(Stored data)
= Beginning of Section =
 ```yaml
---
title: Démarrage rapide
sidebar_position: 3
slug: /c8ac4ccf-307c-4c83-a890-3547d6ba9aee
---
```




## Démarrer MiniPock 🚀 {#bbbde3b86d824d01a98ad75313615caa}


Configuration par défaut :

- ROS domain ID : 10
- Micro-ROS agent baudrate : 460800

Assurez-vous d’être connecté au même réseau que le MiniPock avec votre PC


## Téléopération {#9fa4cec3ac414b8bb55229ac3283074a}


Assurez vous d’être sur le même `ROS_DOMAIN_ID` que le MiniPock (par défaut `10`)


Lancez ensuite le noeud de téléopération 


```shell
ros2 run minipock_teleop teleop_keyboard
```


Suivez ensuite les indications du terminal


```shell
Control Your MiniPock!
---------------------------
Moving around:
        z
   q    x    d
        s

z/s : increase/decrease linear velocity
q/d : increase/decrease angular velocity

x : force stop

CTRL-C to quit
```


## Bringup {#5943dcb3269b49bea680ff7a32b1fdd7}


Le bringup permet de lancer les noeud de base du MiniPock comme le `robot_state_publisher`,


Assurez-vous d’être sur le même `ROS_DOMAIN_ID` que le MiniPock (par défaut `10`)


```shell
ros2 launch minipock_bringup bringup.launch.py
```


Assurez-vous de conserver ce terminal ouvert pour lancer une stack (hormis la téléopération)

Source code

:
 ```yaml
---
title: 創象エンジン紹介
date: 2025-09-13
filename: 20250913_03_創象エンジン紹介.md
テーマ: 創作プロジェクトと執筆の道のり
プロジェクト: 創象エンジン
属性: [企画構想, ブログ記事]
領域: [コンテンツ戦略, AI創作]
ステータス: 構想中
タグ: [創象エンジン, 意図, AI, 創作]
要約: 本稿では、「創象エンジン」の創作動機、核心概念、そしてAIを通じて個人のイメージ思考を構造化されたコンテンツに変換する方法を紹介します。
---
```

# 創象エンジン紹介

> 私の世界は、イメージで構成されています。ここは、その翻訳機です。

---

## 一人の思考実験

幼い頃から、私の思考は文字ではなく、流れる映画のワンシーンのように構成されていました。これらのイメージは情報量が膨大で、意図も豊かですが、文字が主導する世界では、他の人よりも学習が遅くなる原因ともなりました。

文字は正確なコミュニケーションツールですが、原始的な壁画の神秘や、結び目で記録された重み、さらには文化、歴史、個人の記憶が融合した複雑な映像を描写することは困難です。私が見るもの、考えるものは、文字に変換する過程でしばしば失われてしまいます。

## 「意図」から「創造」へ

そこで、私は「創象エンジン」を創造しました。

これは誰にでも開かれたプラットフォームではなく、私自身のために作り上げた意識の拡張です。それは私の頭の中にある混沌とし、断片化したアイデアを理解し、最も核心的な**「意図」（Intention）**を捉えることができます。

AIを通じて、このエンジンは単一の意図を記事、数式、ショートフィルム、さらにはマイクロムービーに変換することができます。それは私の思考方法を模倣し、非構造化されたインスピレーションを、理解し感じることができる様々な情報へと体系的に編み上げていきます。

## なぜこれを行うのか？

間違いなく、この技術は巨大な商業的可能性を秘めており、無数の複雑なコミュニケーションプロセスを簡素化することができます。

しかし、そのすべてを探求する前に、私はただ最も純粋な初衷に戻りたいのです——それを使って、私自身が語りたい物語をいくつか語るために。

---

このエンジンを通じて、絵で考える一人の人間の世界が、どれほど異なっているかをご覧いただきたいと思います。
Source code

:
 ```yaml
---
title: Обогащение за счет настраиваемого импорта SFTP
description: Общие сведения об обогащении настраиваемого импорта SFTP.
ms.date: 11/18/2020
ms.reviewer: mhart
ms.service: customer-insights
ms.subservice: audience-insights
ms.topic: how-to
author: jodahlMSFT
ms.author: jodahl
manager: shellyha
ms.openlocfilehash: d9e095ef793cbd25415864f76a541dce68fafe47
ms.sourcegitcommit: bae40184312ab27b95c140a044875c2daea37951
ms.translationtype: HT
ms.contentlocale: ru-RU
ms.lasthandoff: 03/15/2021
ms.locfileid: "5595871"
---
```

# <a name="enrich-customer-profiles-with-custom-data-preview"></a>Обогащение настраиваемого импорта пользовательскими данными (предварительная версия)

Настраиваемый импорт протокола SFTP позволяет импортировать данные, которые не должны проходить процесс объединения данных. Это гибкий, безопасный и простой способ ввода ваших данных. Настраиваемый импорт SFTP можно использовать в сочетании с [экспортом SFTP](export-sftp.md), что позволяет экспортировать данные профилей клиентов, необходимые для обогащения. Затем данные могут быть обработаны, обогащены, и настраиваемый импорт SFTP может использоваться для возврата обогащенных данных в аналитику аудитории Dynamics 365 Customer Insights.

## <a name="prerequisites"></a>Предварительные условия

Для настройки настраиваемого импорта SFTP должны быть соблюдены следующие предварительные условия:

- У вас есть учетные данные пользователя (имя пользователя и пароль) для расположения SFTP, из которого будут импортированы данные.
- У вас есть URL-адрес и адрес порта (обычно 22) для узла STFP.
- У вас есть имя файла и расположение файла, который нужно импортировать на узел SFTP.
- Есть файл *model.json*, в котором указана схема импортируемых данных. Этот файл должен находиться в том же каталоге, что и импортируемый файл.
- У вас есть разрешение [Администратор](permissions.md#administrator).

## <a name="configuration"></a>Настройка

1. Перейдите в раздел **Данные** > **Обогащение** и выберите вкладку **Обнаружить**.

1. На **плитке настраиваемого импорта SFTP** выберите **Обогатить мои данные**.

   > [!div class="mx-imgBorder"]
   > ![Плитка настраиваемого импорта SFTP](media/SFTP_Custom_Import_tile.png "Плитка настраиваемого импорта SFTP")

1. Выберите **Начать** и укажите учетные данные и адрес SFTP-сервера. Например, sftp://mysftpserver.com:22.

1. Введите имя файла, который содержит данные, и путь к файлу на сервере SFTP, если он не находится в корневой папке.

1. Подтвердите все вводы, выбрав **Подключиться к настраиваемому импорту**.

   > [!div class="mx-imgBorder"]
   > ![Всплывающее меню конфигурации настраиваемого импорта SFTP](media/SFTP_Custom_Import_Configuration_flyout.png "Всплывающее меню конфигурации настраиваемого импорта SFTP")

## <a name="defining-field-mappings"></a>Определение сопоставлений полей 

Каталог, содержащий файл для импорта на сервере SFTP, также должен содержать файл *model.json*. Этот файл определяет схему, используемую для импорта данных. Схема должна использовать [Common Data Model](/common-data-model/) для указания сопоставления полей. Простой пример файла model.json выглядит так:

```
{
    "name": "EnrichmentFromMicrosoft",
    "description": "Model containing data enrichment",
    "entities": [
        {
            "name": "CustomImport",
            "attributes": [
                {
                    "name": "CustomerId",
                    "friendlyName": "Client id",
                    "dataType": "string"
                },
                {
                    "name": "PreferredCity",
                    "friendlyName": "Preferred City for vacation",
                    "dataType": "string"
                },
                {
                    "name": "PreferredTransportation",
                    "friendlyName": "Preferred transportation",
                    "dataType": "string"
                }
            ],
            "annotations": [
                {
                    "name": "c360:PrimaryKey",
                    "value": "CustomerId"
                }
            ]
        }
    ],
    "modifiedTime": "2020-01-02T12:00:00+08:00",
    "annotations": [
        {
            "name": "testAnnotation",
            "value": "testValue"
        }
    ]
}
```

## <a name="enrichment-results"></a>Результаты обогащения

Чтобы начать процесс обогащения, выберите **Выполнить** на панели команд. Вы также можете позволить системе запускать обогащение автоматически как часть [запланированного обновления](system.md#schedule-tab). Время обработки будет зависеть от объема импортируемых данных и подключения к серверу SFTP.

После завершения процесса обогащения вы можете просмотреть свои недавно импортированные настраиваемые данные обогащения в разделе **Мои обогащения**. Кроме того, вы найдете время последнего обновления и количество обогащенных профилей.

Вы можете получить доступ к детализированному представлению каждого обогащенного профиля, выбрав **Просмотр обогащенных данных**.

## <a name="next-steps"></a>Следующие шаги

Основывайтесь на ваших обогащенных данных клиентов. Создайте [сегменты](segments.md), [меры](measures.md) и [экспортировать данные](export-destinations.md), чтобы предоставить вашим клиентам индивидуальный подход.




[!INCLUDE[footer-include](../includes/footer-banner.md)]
= End of Section =
▶ **EXERCISE DIRECTIONS**: Starting at the first line of the entries above, please extract each line up to and including the line with "Assurez vous d’être", unchanged, and add nothing.

▶ **TASK RESULT**:
 ```yaml
---
title: Démarrage rapide
sidebar_position: 3
slug: /c8ac4ccf-307c-4c83-a890-3547d6ba9aee
---
```




## Démarrer MiniPock 🚀 {#bbbde3b86d824d01a98ad75313615caa}


Configuration par défaut :

- ROS domain ID : 10
- Micro-ROS agent baudrate : 460800

Assurez-vous d’être connecté au même réseau que le MiniPock avec votre PC


## Téléopération {#9fa4cec3ac414b8bb55229ac3283074a}


Assurez vous d’être sur le même `ROS_DOMAIN_ID` que le MiniPock (par défaut `10`)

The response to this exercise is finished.